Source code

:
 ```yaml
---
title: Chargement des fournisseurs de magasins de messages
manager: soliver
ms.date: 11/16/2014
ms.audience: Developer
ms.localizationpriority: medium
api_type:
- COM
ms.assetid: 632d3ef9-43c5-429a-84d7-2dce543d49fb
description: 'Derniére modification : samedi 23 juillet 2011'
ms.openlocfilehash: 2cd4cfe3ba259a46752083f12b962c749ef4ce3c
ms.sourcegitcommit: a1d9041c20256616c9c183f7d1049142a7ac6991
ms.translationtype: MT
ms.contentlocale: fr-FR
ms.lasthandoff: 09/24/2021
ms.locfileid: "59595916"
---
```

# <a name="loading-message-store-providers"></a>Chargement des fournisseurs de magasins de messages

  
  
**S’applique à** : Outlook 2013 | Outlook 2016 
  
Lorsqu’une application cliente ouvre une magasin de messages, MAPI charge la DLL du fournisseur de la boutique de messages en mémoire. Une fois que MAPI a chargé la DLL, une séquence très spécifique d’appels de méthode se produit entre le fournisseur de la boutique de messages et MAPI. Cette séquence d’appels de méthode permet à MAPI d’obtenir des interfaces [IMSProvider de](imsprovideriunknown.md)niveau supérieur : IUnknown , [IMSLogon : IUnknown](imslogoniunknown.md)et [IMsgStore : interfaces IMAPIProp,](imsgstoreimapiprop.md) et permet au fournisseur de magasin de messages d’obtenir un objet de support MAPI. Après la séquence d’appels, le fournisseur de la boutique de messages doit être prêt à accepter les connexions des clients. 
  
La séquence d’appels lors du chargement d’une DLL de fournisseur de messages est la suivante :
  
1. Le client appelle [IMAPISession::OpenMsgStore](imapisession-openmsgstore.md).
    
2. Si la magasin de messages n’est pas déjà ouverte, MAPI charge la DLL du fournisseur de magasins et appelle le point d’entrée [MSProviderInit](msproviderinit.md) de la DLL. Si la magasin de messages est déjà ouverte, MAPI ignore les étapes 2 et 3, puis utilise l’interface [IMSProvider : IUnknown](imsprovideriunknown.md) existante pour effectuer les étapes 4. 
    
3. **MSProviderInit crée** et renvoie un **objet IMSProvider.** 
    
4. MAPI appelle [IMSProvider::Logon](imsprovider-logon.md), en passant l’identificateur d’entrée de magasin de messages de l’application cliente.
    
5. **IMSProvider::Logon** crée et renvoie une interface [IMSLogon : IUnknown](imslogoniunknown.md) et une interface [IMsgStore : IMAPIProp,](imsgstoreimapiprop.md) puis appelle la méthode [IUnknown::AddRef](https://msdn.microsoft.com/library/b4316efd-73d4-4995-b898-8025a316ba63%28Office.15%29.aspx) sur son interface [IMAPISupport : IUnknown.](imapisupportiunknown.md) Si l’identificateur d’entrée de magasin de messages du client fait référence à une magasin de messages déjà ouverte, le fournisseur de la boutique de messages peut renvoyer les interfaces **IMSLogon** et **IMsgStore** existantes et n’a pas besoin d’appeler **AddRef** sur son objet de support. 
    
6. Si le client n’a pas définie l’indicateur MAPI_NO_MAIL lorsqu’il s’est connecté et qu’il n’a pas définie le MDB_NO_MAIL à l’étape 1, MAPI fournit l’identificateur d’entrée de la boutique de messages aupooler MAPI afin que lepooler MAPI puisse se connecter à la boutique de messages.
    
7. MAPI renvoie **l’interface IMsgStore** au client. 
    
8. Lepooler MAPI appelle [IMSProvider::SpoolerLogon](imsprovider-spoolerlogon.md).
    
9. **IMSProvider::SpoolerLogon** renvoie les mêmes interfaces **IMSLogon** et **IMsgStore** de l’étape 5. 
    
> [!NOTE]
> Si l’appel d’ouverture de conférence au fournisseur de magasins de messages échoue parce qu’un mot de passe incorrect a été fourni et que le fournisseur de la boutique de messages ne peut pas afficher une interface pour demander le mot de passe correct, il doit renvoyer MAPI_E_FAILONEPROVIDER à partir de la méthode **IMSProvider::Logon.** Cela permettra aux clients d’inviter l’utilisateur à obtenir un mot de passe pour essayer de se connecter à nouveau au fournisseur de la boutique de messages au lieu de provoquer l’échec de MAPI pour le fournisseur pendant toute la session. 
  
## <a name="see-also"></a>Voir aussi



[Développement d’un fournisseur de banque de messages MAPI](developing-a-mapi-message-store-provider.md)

Your objective
A verbatim output of all the data above is needed.

Result of the task
Source code

:
 ```yaml
---
title: Chargement des fournisseurs de magasins de messages
manager: soliver
ms.date: 11/16/2014
ms.audience: Developer
ms.localizationpriority: medium
api_type:
- COM
ms.assetid: 632d3ef9-43c5-429a-84d7-2dce543d49fb
description: 'Derniére modification : samedi 23 juillet 2011'
ms.openlocfilehash: 2cd4cfe3ba259a46752083f12b962c749ef4ce3c
ms.sourcegitcommit: a1d9041c20256616c9c183f7d1049142a7ac6991
ms.translationtype: MT
ms.contentlocale: fr-FR
ms.lasthandoff: 09/24/2021
ms.locfileid: "59595916"
---
```

# <a name="loading-message-store-providers"></a>Chargement des fournisseurs de magasins de messages

  
  
**S’applique à** : Outlook 2013 | Outlook 2016 
  
Lorsqu’une application cliente ouvre une magasin de messages, MAPI charge la DLL du fournisseur de la boutique de messages en mémoire. Une fois que MAPI a chargé la DLL, une séquence très spécifique d’appels de méthode se produit entre le fournisseur de la boutique de messages et MAPI. Cette séquence d’appels de méthode permet à MAPI d’obtenir des interfaces [IMSProvider de](imsprovideriunknown.md)niveau supérieur : IUnknown , [IMSLogon : IUnknown](imslogoniunknown.md)et [IMsgStore : interfaces IMAPIProp,](imsgstoreimapiprop.md) et permet au fournisseur de magasin de messages d’obtenir un objet de support MAPI. Après la séquence d’appels, le fournisseur de la boutique de messages doit être prêt à accepter les connexions des clients. 
  
La séquence d’appels lors du chargement d’une DLL de fournisseur de messages est la suivante :
  
1. Le client appelle [IMAPISession::OpenMsgStore](imapisession-openmsgstore.md).
    
2. Si la magasin de messages n’est pas déjà ouverte, MAPI charge la DLL du fournisseur de magasins et appelle le point d’entrée [MSProviderInit](msproviderinit.md) de la DLL. Si la magasin de messages est déjà ouverte, MAPI ignore les étapes 2 et 3, puis utilise l’interface [IMSProvider : IUnknown](imsprovideriunknown.md) existante pour effectuer les étapes 4. 
    
3. **MSProviderInit crée** et renvoie un **objet IMSProvider.** 
    
4. MAPI appelle [IMSProvider::Logon](imsprovider-logon.md), en passant l’identificateur d’entrée de magasin de messages de l’application cliente.
    
5. **IMSProvider::Logon** crée et renvoie une interface [IMSLogon : IUnknown](imslogoniunknown.md) et une interface [IMsgStore : IMAPIProp,](imsgstoreimapiprop.md) puis appelle la méthode [IUnknown::AddRef](https://msdn.microsoft.com/library/b4316efd-73d4-4995-b898-8025a316ba63%28Office.15%29.aspx) sur son interface [IMAPISupport : IUnknown.](imapisupportiunknown.md) Si l’identificateur d’entrée de magasin de messages du client fait référence à une magasin de messages déjà ouverte, le fournisseur de la boutique de messages peut renvoyer les interfaces **IMSLogon** et **IMsgStore** existantes et n’a pas besoin d’appeler **AddRef** sur son objet de support. 
    
6. Si le client n’a pas définie l’indicateur MAPI_NO_MAIL lorsqu’il s’est connecté et qu’il n’a pas définie le MDB_NO_MAIL à l’étape 1, MAPI fournit l’identificateur d’entrée de la boutique de messages aupooler MAPI afin que lepooler MAPI puisse se connecter à la boutique de messages.
    
7. MAPI renvoie **l’interface IMsgStore** au client. 
    
8. Lepooler MAPI appelle [IMSProvider::SpoolerLogon](imsprovider-spoolerlogon.md).
    
9. **IMSProvider::SpoolerLogon** renvoie les mêmes interfaces **IMSLogon** et **IMsgStore** de l’étape 5. 
    
> [!NOTE]
> Si l’appel d’ouverture de conférence au fournisseur de magasins de messages échoue parce qu’un mot de passe incorrect a été fourni et que le fournisseur de la boutique de messages ne peut pas afficher une interface pour demander le mot de passe correct, il doit renvoyer MAPI_E_FAILONEPROVIDER à partir de la méthode **IMSProvider::Logon.** Cela permettra aux clients d’inviter l’utilisateur à obtenir un mot de passe pour essayer de se connecter à nouveau au fournisseur de la boutique de messages au lieu de provoquer l’échec de MAPI pour le fournisseur pendant toute la session. 
  
## <a name="see-also"></a>Voir aussi



[Développement d’un fournisseur de banque de messages MAPI](developing-a-mapi-message-store-provider.md)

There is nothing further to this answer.